Glutathione reductase from human erythrocytes was inactivated by ethoxyformic anhydride, and > 95% activity was lost by modification of about 1–1.5 histidine residues per flavin (or subunit), as measured by the increased absorbance at 240 nm. Full reactivation was obtained with hydroxylamine. The rate of inactivation increased with pH and an apparent pK = 5.9 was obtained for the protolytic dissociation. The modified enzyme was inactive with NADPH and GSSG as substrates, but almost fully active in catalysis of a transhydrogenase reaction involving pyridine nucleotides.

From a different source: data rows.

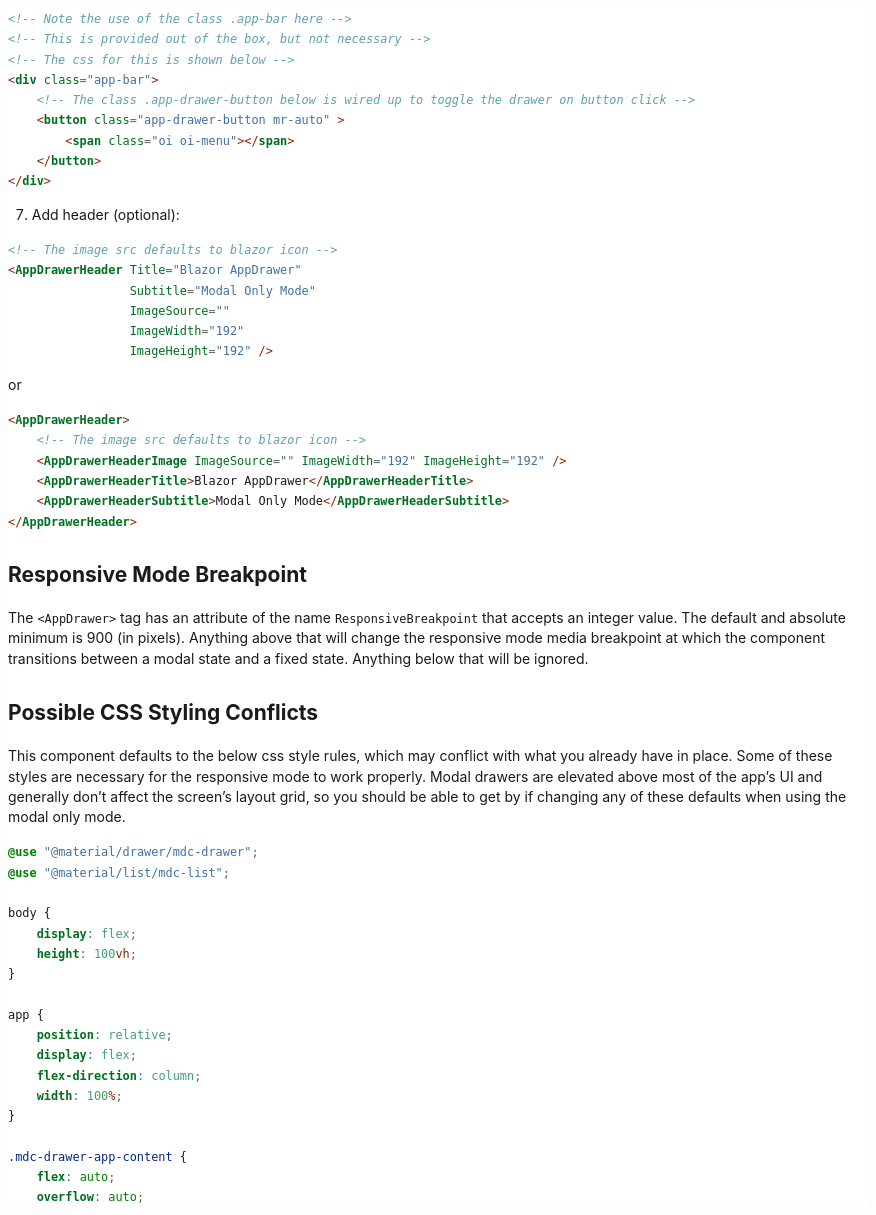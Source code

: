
 ```html
<!-- Note the use of the class .app-bar here -->
<!-- This is provided out of the box, but not necessary -->
<!-- The css for this is shown below -->
<div class="app-bar">
    <!-- The class .app-drawer-button below is wired up to toggle the drawer on button click -->
    <button class="app-drawer-button mr-auto" >
        <span class="oi oi-menu"></span>
    </button>
</div>
```

7. Add header (optional):

```html
<!-- The image src defaults to blazor icon -->
<AppDrawerHeader Title="Blazor AppDrawer" 
                 Subtitle="Modal Only Mode" 
                 ImageSource="" 
                 ImageWidth="192" 
                 ImageHeight="192" />
```

or

```html
<AppDrawerHeader>
    <!-- The image src defaults to blazor icon -->
    <AppDrawerHeaderImage ImageSource="" ImageWidth="192" ImageHeight="192" />
    <AppDrawerHeaderTitle>Blazor AppDrawer</AppDrawerHeaderTitle>
    <AppDrawerHeaderSubtitle>Modal Only Mode</AppDrawerHeaderSubtitle>
</AppDrawerHeader>
```

## Responsive Mode Breakpoint
The `<AppDrawer>` tag has an attribute of the name `ResponsiveBreakpoint` that accepts an integer value. The default and absolute minimum is 900 (in pixels). Anything above that will change the responsive mode media breakpoint at which the component transitions between a modal state and a fixed state. Anything below that will be ignored.

## Possible CSS Styling Conflicts

This component defaults to the below css style rules, which may conflict with what you already have in place. Some of these styles are necessary for the responsive mode to work properly. Modal drawers are elevated above most of the app’s UI and generally don’t affect the screen’s layout grid, so you should be able to get by if changing any of these defaults when using the modal only mode.

```css
@use "@material/drawer/mdc-drawer";
@use "@material/list/mdc-list";

body {
    display: flex;
    height: 100vh;
}

app {
    position: relative;
    display: flex;
    flex-direction: column;
    width: 100%;
}
  
.mdc-drawer-app-content {
    flex: auto;
    overflow: auto;
```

The visible absorption spectrum of oxidized or two-electron-reduced enzyme was not changed, but the flavin fluorescence of oxidized enzyme increased 2-fold after the modification. NADPH or NADP⁺ did not protect the enzyme against inactivation. It is concluded that the modification affects a histidine involved in the second half-reaction of the catalysis, i.e. reduction of GSSG by the dithiol of reduced enzyme. Glutathione reductase from three additional mammalian sources was similarly inactivated, but enzyme from yeast was much less inactivated by the corresponding treatment with ethoxyformic anhydride.